A New International System

Since 2016, international negotiations have begun addressing the challenges that arise now that research methods can substitute use of physical biological material with DSI.

At present – and except where national laws dictate otherwise – it is possible to access and use DSI from plants that are subject to international treaties without triggering benefit-sharing obligations. This lack of benefit-sharing is unsatisfactory to many and has become deeply controversial.

While support for access and benefit sharing is generally high, there are concerns it may limit or eliminate open access to DSI, which fuels research and innovation. For example, DSI was used to design the diagnostic kits and vaccines that saved millions of lives during the COVID-19 pandemic. It has also played an important role in taxonomy, identifying and mitigating risks to threatened species, tracking illegal trade, identifying the geographical origin of products, and planning conservation management.

In the absence of international consensus on DSI, it is likely that more and more countries will create their own regulations on access and benefit-sharing – generating a complex landscape for researchers and private sector actors to navigate, and potentially limiting the positive impacts DSI could have. Furthermore, too many differentiated national rules could lead users to seek out DSI from countries with the least restrictive arrangements leading to a “race to the bottom” and precluding many from benefit sharing.

Creating A Space for Open Discussion

It was in this context that Meridian convened a three-day meeting of relevant stakeholders from different sectors and geographies to explore options on regulation, access, and benefit-sharing. The impasse and complexities around DSI reinforce the need for a shared understanding of the implications of DSI for access and benefit-sharing. Our convening provided space for building this understanding in iterative, open-ended conversations. Discussions focused on how to move forward in a way that accounted for the underlying interests of the many parties involved in the formal negotiations.

 The greatest value in these three days is that here, we had the possibility to test our own ideas in an informal setting. As negotiators in formal spaces, we sometimes do not have the opportunity to say our own thoughts, and we have to defend to the end our country’s position. Here, we have openly talked with different stakeholders and experts, without judgement or compromise. It helps us come back to our own countries.”

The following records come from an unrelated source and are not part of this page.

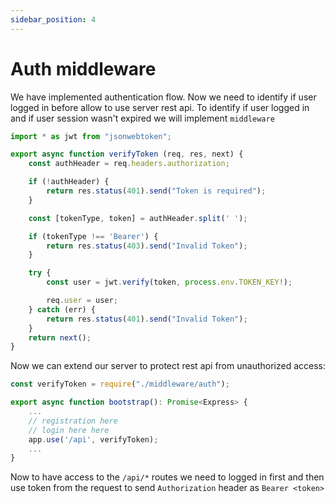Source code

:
 ```yaml
---
sidebar_position: 4
---
```


# Auth middleware
We have implemented authentication flow. Now we need to identify if user logged in before allow to use server rest api. To identify if user logged in and if user session wasn't expired we will implement `middleware`

```ts
import * as jwt from "jsonwebtoken";

export async function verifyToken (req, res, next) {
    const authHeader = req.headers.authorization;

    if (!authHeader) {
        return res.status(401).send("Token is required");
    }

    const [tokenType, token] = authHeader.split(' ');

    if (tokenType !== 'Bearer') {
        return res.status(403).send("Invalid Token");
    }

    try {
        const user = jwt.verify(token, process.env.TOKEN_KEY!);

        req.user = user;
    } catch (err) {
        return res.status(401).send("Invalid Token");
    }
    return next();
}
```

Now we can extend our server to protect rest api from unauthorized access:
```js
const verifyToken = require("./middleware/auth");

export async function bootstrap(): Promise<Express> {
    ...
    // registration here
    // login here here
    app.use('/api', verifyToken);
    ...
}
```

Now to have access to the `/api/*` routes we need to logged in first and then use token from the request to send `Authorization` header as `Bearer <token>` 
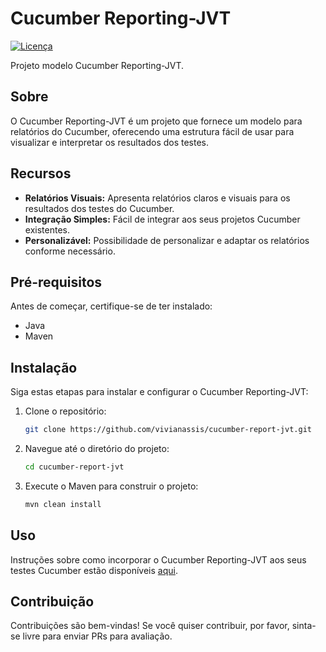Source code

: # Cucumber Reporting-JVT

[![Licença](https://img.shields.io/badge/Licença-MIT-blue.svg)](https://github.com/vivianassis/cucumber-report-jvt/blob/main/LICENSE)

Projeto modelo Cucumber Reporting-JVT.

## Sobre

O Cucumber Reporting-JVT é um projeto que fornece um modelo para relatórios do Cucumber, oferecendo uma estrutura fácil de usar para visualizar e interpretar os resultados dos testes.

## Recursos

- **Relatórios Visuais:** Apresenta relatórios claros e visuais para os resultados dos testes do Cucumber.
- **Integração Simples:** Fácil de integrar aos seus projetos Cucumber existentes.
- **Personalizável:** Possibilidade de personalizar e adaptar os relatórios conforme necessário.

## Pré-requisitos

Antes de começar, certifique-se de ter instalado:

- Java
- Maven

## Instalação

Siga estas etapas para instalar e configurar o Cucumber Reporting-JVT:

1. Clone o repositório:

    ```bash
    git clone https://github.com/vivianassis/cucumber-report-jvt.git
    ```

2. Navegue até o diretório do projeto:

    ```bash
    cd cucumber-report-jvt
    ```

3. Execute o Maven para construir o projeto:

    ```bash
    mvn clean install
    ```

## Uso

Instruções sobre como incorporar o Cucumber Reporting-JVT aos seus testes Cucumber estão disponíveis [aqui](https://gitlab.com/jamietanna/cucumber-reporting-plugin).

## Contribuição

Contribuições são bem-vindas! Se você quiser contribuir, por favor, sinta-se livre para enviar PRs para avaliação.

– Participant at DSI convening

There was productive exploration of a multilateral system with a bilateral component. This path represents a significant opportunity if important details – especially how a global benefit-sharing fund would be established and governed, and the degree of bilateralism within a broadly multilateral system – can be agreed upon. Informal, generative conversations such as these help DSI stakeholders move into international negotiations on better terms, unlocking the benefits of DSI while ensuring countries and communities are supported in their stewardship of the world’s biodiversity.